The third season of FX’s “Damages” opens like a love story: Here’s Patty Hewes (Glenn Close), smiling and laughing and charming a table full of people at a fancy restaurant as swooning, romantic music plays. Finally Patty gets up, and a strange man approaches her.

“I’ve been sitting at that table all night hoping to get you alone,” the man says to Patty.

Patty assumes that they’ve met before and she’s forgotten his name. (“Oh, of course! Julian. And remind me what you do?”) Julian quickly hints that they haven’t met, but his intentions still aren’t clear. “Must be exhausting, wearing that mask,” he says, “always having to play the role of Patty Hewes.”

“It’s not a mask, what you see is what you get,” Patty says lightly.

Julian isn’t convinced, but we still don’t understand what he wants from her. What is he trying to pull, anyway? Why is he acting like he has her number?

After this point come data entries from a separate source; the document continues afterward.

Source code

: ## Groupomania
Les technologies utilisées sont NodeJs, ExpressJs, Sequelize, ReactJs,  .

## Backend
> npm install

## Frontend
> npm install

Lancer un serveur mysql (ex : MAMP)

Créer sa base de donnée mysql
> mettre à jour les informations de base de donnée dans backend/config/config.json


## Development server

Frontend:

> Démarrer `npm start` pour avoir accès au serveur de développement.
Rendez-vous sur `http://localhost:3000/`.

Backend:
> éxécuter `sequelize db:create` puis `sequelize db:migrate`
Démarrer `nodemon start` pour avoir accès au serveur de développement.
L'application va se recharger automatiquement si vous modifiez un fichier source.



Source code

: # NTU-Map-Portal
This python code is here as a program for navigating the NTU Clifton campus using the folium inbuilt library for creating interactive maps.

And so, two minutes into a new season of “Damages” (premieres 10 p.m. Monday, Jan. 25, on FX), things are already getting creepy, and we can’t look away. And that’s before we find out about Patty’s current case, prosecuting Louis Tobin, a Bernie Madoff-type financier who pulled off the biggest Ponzi scheme in history, that’s before we see that Ellen (Rose Byrne) has left Hewes & Associates to work for the city prosecutor’s office, that’s before we witness a mysterious accident, meet a strange homeless man with secrets, and discover a dead body in a dumpster. Somehow, the writers of “Damages” take a crude little whodunit and weave it into a masterpiece of suspense and provocation. Somehow, by simply presenting a volley of edgy, brief scenes and odd little clues, they pull us in: Who is this Julian? What does he have on Patty? Why is Patty messing with Ellen? Where is Tobin’s money stashed?

Is my wiring really so easily jumped? The mind reels. Why in the world do I care?

It would be easy enough to reduce “Damages” to the status of a pulpy page-turner. After all, it’s all plot, right? Start with a story that we’re already invested in (Bernie Madoff) but that’s still shrouded in mystery even now that Madoff is doing time, throw in some high stakes for everyone involved, toss in a mystery man and a murder, and we’re sold.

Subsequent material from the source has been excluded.